Yeah, the Czech actors.

Oh, did you watch it dubbed and then re-subtitled maybe, because they do a lot of that, don't they?

Yeah, because it says Czech and then German, but where was this film?

Because it might have been one of those things that...

Because I remember my parents saying something like, notice how their mouth is moving.

Like it's Czech actors, but they had to like do it in German or something.

And then it's maybe they did another version.

I just remember there's something in there in that core memory.

And even like, I know if I had kids in Slovakia, they would go and watch that movie.

It's just, oh, it always plays.

It always plays every time and it's very comforting, but it's just like another Cinderella story.

It's nothing special.

The only thing that is a twist that she dresses like a hunter and then the prince sees her hunting in the woods and he's like impressed.

And then obviously we see the face, but suddenly we don't recognize that it's her, which is crazy.

That's what movies and like TV does.

Like you have different hair and everyone's like, who is that?

I'm like, what do you mean who is that?

You know who that is.

The face is the same.

It's as if I shaved my head and people are like, they don't recognize me.

And TV, it's just so obvious, but it's like everyone's playing along with like, oh, we don't know who this is.

Because now I look at it and she just had like a hat and really short hair, like because it was tucked in.

And then she has long hair.

She's not like people don't recognize her at all.

And that's the same thing with me.

I think that's why I was paranoid when I cut my hair really short.

No one's going to know who I am.

And I'm like, why did I think that?

Because in TV, no one's recognized you change your hair color.

It's a superman thing, isn't it?

You put your pair of glasses on.

Yeah, literally, like a woman will take her glass off in TV and they're like, wow, she's so beautiful now.

I have that fucking trope from the 90s.

It's clearly a very good looking woman.

Yeah.

But they're playing her up.

They're really playing.

Give her some books.

She's walking around a school.

She's got glasses on and really frumpy jacket.

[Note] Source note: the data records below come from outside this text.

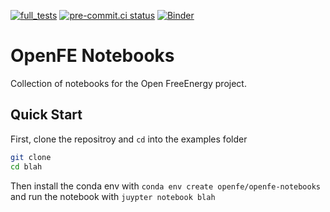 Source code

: [![full_tests](https://github.com/OpenFreeEnergy/ExampleNotebooks/actions/workflows/CI.yml/badge.svg)](https://github.com/OpenFreeEnergy/ExampleNotebooks/actions/workflows/CI.yml)
[![pre-commit.ci status](https://results.pre-commit.ci/badge/github/OpenFreeEnergy/ExampleNotebooks/main.svg)](https://results.pre-commit.ci/latest/github/OpenFreeEnergy/ExampleNotebooks/main)
[![Binder](https://mybinder.org/badge_logo.svg)](https://mybinder.org/v2/gh/OpenFreeEnergy/ExampleNotebooks/HEAD)

# OpenFE Notebooks

Collection of notebooks for the Open FreeEnergy project.

## Quick Start

First, clone the repositroy and `cd` into the examples folder

```bash
git clone
cd blah
```

Then install the conda env with `conda env create openfe/openfe-notebooks` and run the notebook with `juypter notebook blah`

We hate when they're educated.

We hate when women are educated with their books.

And then she drops the books and she goes to like, you know, the fucking sorority party or whatever, some me and girl shit.

And she rocks up and she does this with her hair.

And suddenly she's standing up.

Who's that?

Oh, my God, it's Britney or whatever.

Yeah.

And I'm just like, what the fuck?

Have you not realized that was her just with books and glasses?

It was a Zooey Deschanel the whole time.